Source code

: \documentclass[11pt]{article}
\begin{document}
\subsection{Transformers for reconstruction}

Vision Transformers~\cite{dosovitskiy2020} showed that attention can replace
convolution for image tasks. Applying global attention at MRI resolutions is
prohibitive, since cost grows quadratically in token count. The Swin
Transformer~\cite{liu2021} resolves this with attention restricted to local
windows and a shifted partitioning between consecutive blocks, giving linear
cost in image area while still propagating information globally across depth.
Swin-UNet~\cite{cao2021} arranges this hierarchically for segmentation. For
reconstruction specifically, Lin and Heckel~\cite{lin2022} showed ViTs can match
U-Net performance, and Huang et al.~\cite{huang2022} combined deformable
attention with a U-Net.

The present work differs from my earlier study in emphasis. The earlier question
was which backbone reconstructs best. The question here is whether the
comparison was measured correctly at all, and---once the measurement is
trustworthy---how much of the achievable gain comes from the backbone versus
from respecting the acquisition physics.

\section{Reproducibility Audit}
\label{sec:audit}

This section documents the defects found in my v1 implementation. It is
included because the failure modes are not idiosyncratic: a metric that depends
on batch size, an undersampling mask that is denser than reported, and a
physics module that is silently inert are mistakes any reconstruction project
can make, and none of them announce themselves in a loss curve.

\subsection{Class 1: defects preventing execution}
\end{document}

───

▸ EXERCISE
Select the lines from the entries that include the word "cost".

▸ RESULT
prohibitive, since cost grows quadratically in token count. The Swin
cost in image area while still propagating information globally across depth.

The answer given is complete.